Retired in 2010, Wermager was a former ICU nurse and pharmacist, and served at UH for 20 years. His fascination for books led him to apply for a librarian faculty position.

“I liked finding answers to new things, and with a science background, I thought it was a good fit,” he said. “Once I started researching Alice, I couldn’t stop. She was a remarkable woman who overcame many challenges in her life.”

[The scholarship] is my way to thank Alice for being the wonderful human being that she was.
—Paul Wermager

Paying it forward

In 2017, he established the Alice Augusta Ball Endowed Scholarship, aiming to support underrepresented minority students at UH Mānoa aspiring to enter the science field, mirroring Ball’s journey to use their unique talents to improve society and our world.

Reflecting on Ball’s life, he shared:

Paul Wermager and Destiny Apilado.
Paul Wermager with scholarship recipient Destiny Apilado.

“During her first year in Hawaiʻi attending graduate school, Alice lived at the new YWCA and found out from other women living there who came from the outer islands were really in a bad way with their grammar and were threatened to be fired from their work. To address this, she initiated popular English composition classes on Monday nights in fall 1914 and again in spring 1915. Ball’s altruism likely stemmed from her own experiences of receiving support during asthma attacks, instilling in her a desire to assist others in need.”
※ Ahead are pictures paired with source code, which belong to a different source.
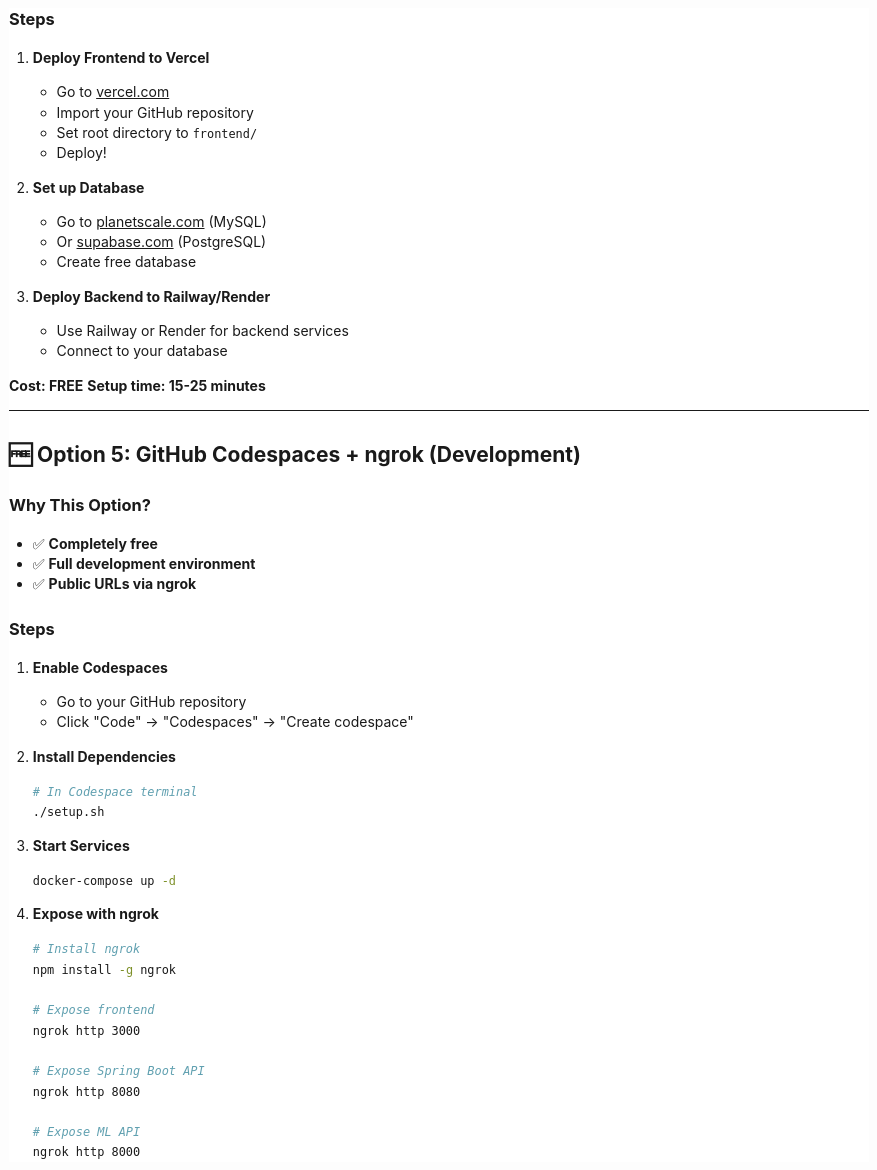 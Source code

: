 ### Steps

1. **Deploy Frontend to Vercel**
   - Go to [vercel.com](https://vercel.com)
   - Import your GitHub repository
   - Set root directory to `frontend/`
   - Deploy!

2. **Set up Database**
   - Go to [planetscale.com](https://planetscale.com) (MySQL)
   - Or [supabase.com](https://supabase.com) (PostgreSQL)
   - Create free database

3. **Deploy Backend to Railway/Render**
   - Use Railway or Render for backend services
   - Connect to your database

**Cost: FREE**
**Setup time: 15-25 minutes**

---

## 🆓 Option 5: GitHub Codespaces + ngrok (Development)

### Why This Option?
- ✅ **Completely free**
- ✅ **Full development environment**
- ✅ **Public URLs via ngrok**

### Steps

1. **Enable Codespaces**
   - Go to your GitHub repository
   - Click "Code" → "Codespaces" → "Create codespace"

2. **Install Dependencies**
   ```bash
   # In Codespace terminal
   ./setup.sh
   ```

3. **Start Services**
   ```bash
   docker-compose up -d
   ```

4. **Expose with ngrok**
   ```bash
   # Install ngrok
   npm install -g ngrok
   
   # Expose frontend
   ngrok http 3000
   
   # Expose Spring Boot API
   ngrok http 8080
   
   # Expose ML API
   ngrok http 8000
   ```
Wermager added, “Because my family was poor, I had to work evenings when I attended high school and college. Many people were very kind and helped me finish college. I think if Alice had lived, she would probably have helped others. [The scholarship] is my way to thank Alice for being the wonderful human being that she was.”

On February 28, “Alice Augusta Ball Day,” Wermager joined others in the UH Mānoa community to commemorate Ball at the Chaulmoogra tree near Bachman Hall where a dedication plaque is placed in her honor. Lt. Gov. Sylvia Luke presented a proclamation signed by Gov. Josh Green that reaffirmed Alice Augusta Ball Day in 2024.

“That would be a wonderful thing to have a celebration each year,” he said.